Il est facile de voir comment cette approche du métier pourrait devenir la base d’une expérience consommateur gamifiée comme le Fauda salle d’évasion. Mais le régime militaire d’Israël se caractérise souvent par une asymétrie béante dans un pouvoir militaire qui implique très peu de « guerriers », du moins au sens d’Issacharoff. Ni les soldats qui surveiller les drones alimentés par l’IA de la sécurité des bases militaires fortifiées ni ceux qui tirent sur des civils non armés ressemblent beaucoup aux héros des simulations de guerre populaires. Et pourtant, certaines parties de la salle d’évasion s’inspirent de la réalité : en 2014, Israël a largué des bombes à quelques mètres du véritable hôpital al-Shifa, en violation flagrante de la Convention de Genève et des résolutions de l’Assemblée générale des Nations Unies sur la guerre. En réponse à la condamnation internationale, Israël revendiqué que le Hamas avait utilisé l’hôpital comme quartier général. Cela n’a jamais été corroboré, mais cela a créé un précédent; dans les années qui ont suivi, les frappes israéliennes ont à plusieurs reprises installations médicales ciblées à travers Gaza, débilitant un système médical qui luttait déjà pour soigner les milliers de personnes mutilées par les tireurs d’élite israéliens et les bombardements aériens.

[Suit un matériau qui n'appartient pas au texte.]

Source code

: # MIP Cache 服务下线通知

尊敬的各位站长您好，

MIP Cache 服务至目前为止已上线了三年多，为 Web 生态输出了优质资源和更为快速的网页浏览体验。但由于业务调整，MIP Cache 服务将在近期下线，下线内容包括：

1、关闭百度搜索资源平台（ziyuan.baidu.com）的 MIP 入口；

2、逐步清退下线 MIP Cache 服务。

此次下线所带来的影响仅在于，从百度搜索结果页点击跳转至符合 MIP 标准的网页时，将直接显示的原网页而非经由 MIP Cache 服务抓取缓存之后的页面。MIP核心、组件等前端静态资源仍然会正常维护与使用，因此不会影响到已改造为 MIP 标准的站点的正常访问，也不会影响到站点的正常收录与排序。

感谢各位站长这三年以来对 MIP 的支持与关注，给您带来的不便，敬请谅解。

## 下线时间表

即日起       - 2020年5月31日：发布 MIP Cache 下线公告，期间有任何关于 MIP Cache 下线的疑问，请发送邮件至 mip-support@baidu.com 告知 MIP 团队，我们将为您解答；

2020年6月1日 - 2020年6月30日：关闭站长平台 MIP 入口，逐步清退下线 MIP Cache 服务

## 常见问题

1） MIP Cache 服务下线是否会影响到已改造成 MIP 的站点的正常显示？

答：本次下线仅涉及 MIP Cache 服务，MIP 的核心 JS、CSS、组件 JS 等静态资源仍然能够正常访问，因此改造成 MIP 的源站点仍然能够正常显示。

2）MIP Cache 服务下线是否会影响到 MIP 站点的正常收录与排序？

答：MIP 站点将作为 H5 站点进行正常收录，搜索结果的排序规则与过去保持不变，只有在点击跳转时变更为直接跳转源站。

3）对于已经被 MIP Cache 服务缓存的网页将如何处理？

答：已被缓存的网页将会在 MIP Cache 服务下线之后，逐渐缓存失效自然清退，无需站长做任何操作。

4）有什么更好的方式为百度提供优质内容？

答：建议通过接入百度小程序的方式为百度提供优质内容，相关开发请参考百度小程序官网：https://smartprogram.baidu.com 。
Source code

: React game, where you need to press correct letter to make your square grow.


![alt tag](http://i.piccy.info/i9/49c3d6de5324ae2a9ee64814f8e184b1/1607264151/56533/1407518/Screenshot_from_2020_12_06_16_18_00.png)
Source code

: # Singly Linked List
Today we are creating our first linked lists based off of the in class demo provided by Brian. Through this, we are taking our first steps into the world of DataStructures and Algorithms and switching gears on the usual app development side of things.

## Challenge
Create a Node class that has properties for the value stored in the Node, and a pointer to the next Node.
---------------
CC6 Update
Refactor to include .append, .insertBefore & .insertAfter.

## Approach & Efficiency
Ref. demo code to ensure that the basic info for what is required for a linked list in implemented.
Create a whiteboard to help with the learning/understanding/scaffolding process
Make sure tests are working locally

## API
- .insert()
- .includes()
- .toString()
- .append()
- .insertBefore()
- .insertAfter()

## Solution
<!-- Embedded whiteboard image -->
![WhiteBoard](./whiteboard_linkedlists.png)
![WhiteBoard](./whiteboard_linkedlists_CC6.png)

Dans le monde fantastique de la salle d’évasion, mes amis et moi avons couru contre la montre. Au moment où nous avons atteint la dernière salle, il ne nous restait que quelques minutes avant que la bombe ne soit lancée sur Israël. Dans un ultime effort pour sauver le pays, Tsahal nous a ordonné de déclencher une détonation contrôlée, détruisant à la place l’hôpital et le quartier environnant densément peuplé. Notre commandant a compté les secondes sur les haut-parleurs. Les bruits de coups de feu et de cris lointains se sont intensifiés. Finalement, nous avons déchiffré le code et notre commandant nous a exhortés à nous échapper avant que l’hôpital n’explose. Nous courûmes vers la lumière de la salle de réception, le bruit d’une explosion étouffé par la porte qui se referma derrière nous.